| Records for the exercise |
****
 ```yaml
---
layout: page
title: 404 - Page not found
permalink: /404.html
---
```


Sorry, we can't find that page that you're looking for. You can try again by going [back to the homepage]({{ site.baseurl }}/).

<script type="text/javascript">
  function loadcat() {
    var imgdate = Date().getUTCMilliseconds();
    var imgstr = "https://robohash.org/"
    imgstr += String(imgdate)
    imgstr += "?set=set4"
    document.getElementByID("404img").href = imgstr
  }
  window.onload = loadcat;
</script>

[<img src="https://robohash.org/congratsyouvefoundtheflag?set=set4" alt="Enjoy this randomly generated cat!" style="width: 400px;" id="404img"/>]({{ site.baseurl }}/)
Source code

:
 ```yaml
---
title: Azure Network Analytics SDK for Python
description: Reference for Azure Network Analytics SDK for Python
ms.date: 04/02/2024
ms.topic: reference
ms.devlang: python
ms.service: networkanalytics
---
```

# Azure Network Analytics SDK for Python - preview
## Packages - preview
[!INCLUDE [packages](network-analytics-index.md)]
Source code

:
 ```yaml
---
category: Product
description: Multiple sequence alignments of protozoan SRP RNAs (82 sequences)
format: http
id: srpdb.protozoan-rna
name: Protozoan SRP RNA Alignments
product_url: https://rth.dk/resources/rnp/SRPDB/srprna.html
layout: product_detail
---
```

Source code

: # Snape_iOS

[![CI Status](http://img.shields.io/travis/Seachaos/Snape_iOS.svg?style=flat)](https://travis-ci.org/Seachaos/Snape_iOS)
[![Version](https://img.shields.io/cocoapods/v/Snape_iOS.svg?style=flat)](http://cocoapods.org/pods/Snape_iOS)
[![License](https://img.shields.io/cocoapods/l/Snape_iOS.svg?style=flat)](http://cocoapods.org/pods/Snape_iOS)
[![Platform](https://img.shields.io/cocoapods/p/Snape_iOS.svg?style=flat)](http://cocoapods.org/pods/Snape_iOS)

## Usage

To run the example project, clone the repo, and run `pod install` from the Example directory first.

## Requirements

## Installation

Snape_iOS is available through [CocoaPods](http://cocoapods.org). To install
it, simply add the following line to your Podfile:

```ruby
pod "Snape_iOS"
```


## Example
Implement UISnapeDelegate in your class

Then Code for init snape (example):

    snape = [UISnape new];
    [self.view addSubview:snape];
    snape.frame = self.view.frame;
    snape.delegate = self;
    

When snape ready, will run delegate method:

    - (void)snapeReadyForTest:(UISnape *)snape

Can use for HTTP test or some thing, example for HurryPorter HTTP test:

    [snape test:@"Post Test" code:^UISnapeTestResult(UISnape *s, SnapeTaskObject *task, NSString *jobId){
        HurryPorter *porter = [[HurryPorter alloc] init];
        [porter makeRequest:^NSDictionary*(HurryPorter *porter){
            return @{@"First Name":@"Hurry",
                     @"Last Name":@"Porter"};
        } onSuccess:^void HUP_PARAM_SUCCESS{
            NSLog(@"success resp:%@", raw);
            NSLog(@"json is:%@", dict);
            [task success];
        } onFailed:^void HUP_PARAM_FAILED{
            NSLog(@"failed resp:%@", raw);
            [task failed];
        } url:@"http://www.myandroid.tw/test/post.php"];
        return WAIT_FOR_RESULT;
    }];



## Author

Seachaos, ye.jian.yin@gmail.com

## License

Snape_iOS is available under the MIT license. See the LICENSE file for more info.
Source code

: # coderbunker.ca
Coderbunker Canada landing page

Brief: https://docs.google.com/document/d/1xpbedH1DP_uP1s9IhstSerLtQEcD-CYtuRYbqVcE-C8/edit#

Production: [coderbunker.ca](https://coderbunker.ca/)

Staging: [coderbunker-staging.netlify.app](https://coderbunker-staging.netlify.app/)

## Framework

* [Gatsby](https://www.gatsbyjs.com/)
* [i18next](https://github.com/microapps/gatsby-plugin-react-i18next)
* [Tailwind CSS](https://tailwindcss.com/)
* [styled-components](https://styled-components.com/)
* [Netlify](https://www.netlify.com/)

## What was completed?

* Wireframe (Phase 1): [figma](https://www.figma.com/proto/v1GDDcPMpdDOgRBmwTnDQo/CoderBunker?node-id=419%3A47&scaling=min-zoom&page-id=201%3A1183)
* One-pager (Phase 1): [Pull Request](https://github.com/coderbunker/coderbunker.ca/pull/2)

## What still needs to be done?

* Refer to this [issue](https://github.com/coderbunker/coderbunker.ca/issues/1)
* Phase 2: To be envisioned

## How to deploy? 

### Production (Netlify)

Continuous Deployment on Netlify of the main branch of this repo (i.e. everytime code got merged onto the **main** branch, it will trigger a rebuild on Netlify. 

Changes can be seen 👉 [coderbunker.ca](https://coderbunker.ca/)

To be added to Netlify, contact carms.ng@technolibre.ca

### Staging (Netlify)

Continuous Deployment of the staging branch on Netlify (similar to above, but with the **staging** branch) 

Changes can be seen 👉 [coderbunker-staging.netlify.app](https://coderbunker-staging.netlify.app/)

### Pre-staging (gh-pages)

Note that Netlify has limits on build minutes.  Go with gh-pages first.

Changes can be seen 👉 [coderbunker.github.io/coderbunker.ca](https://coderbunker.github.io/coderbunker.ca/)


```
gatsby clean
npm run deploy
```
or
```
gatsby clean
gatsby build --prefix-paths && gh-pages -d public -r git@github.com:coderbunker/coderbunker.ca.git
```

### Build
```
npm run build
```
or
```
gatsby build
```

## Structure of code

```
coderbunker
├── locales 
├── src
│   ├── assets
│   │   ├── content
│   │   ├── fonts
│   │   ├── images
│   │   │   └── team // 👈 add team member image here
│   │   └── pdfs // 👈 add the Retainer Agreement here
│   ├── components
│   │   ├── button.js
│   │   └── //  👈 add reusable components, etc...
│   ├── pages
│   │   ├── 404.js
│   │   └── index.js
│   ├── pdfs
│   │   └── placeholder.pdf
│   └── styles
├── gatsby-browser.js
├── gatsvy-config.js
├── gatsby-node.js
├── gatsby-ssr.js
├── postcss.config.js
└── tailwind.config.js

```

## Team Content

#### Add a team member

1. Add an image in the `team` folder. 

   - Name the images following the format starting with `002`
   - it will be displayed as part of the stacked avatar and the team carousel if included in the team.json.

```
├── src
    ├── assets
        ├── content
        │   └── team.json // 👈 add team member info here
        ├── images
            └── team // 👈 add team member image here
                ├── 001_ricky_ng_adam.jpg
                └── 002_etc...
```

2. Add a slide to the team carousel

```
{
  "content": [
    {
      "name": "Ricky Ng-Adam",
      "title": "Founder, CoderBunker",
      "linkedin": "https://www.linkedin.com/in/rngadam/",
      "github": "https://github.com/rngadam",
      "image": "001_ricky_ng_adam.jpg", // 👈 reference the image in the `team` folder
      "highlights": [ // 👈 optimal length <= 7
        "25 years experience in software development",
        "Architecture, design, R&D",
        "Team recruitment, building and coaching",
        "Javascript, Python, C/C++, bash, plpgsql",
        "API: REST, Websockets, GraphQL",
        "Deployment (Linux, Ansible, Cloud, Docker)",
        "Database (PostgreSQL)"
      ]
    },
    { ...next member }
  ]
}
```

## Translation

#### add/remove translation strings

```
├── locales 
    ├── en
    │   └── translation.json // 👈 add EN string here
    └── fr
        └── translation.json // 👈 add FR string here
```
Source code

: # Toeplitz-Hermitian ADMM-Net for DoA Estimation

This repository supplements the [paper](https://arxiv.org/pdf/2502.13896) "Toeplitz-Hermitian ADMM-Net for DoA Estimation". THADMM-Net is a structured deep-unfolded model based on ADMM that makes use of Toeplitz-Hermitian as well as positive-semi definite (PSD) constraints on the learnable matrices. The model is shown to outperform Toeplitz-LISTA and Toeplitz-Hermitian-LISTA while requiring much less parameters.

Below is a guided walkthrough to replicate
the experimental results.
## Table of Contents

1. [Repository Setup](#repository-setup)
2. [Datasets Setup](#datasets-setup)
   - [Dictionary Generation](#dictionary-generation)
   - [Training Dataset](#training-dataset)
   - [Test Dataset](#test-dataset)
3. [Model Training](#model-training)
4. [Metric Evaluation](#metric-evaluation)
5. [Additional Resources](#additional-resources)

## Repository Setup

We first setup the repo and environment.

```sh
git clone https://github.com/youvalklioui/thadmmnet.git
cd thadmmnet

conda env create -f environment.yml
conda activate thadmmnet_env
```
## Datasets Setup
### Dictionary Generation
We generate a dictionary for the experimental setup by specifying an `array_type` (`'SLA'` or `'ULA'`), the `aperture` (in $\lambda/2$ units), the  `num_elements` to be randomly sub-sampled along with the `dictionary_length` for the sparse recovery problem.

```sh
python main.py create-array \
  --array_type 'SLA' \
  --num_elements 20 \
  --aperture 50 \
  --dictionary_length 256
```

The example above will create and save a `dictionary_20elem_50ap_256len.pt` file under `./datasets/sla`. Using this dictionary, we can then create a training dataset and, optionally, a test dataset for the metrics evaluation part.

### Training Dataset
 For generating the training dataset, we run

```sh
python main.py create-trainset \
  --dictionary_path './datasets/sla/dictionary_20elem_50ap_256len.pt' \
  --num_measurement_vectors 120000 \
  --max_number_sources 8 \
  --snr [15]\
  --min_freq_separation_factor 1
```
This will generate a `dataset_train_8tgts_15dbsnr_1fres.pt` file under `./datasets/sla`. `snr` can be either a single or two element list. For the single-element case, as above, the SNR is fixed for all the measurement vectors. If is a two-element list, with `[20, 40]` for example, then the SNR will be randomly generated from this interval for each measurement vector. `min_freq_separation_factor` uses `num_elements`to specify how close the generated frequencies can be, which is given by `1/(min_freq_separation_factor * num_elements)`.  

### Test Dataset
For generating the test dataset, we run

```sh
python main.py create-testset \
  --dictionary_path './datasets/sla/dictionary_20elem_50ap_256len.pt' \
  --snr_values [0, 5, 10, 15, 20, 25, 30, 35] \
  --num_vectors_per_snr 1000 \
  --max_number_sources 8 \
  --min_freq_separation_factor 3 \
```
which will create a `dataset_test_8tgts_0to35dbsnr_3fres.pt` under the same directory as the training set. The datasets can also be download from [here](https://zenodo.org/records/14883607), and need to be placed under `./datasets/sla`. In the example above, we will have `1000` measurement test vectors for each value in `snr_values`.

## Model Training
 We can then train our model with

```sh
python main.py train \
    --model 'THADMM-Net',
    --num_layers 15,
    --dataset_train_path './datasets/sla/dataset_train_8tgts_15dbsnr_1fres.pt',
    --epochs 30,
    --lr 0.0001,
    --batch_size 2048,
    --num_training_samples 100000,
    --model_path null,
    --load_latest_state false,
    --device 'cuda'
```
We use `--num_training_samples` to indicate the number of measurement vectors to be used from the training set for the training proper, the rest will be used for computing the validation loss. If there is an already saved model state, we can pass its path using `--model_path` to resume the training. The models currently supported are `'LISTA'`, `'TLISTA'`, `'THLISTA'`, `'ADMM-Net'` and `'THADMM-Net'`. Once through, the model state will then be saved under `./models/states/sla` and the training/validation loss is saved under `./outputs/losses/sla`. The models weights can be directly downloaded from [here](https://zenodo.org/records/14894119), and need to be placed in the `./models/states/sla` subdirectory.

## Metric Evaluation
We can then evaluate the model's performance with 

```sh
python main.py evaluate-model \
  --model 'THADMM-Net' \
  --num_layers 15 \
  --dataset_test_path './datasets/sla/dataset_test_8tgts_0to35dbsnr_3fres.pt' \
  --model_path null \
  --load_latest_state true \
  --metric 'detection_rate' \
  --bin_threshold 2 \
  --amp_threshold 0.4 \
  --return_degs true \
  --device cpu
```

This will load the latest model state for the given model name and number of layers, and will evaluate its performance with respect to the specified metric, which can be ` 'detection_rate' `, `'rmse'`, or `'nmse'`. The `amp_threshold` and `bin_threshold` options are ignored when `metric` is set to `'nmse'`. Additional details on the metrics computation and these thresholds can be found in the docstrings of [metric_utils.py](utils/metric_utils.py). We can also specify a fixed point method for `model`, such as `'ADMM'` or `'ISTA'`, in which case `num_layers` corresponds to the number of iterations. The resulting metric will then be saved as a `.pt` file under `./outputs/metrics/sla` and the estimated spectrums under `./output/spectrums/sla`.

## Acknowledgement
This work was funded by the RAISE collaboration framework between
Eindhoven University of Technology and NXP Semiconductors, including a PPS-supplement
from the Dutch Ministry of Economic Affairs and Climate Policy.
****
| Aim of the task |
All that belongs in the answer is an exact copy of the lines from the start of the records above through the line with "To run the example".

| Solved problem |
 ```yaml
---
layout: page
title: 404 - Page not found
permalink: /404.html
---
```


Sorry, we can't find that page that you're looking for. You can try again by going [back to the homepage]({{ site.baseurl }}/).

<script type="text/javascript">
  function loadcat() {
    var imgdate = Date().getUTCMilliseconds();
    var imgstr = "https://robohash.org/"
    imgstr += String(imgdate)
    imgstr += "?set=set4"
    document.getElementByID("404img").href = imgstr
  }
  window.onload = loadcat;
</script>

[<img src="https://robohash.org/congratsyouvefoundtheflag?set=set4" alt="Enjoy this randomly generated cat!" style="width: 400px;" id="404img"/>]({{ site.baseurl }}/)
Source code

:
 ```yaml
---
title: Azure Network Analytics SDK for Python
description: Reference for Azure Network Analytics SDK for Python
ms.date: 04/02/2024
ms.topic: reference
ms.devlang: python
ms.service: networkanalytics
---
```

# Azure Network Analytics SDK for Python - preview
## Packages - preview
[!INCLUDE [packages](network-analytics-index.md)]
Source code

:
 ```yaml
---
category: Product
description: Multiple sequence alignments of protozoan SRP RNAs (82 sequences)
format: http
id: srpdb.protozoan-rna
name: Protozoan SRP RNA Alignments
product_url: https://rth.dk/resources/rnp/SRPDB/srprna.html
layout: product_detail
---
```

Source code

: # Snape_iOS

[![CI Status](http://img.shields.io/travis/Seachaos/Snape_iOS.svg?style=flat)](https://travis-ci.org/Seachaos/Snape_iOS)
[![Version](https://img.shields.io/cocoapods/v/Snape_iOS.svg?style=flat)](http://cocoapods.org/pods/Snape_iOS)
[![License](https://img.shields.io/cocoapods/l/Snape_iOS.svg?style=flat)](http://cocoapods.org/pods/Snape_iOS)
[![Platform](https://img.shields.io/cocoapods/p/Snape_iOS.svg?style=flat)](http://cocoapods.org/pods/Snape_iOS)

## Usage

To run the example project, clone the repo, and run `pod install` from the Example directory first.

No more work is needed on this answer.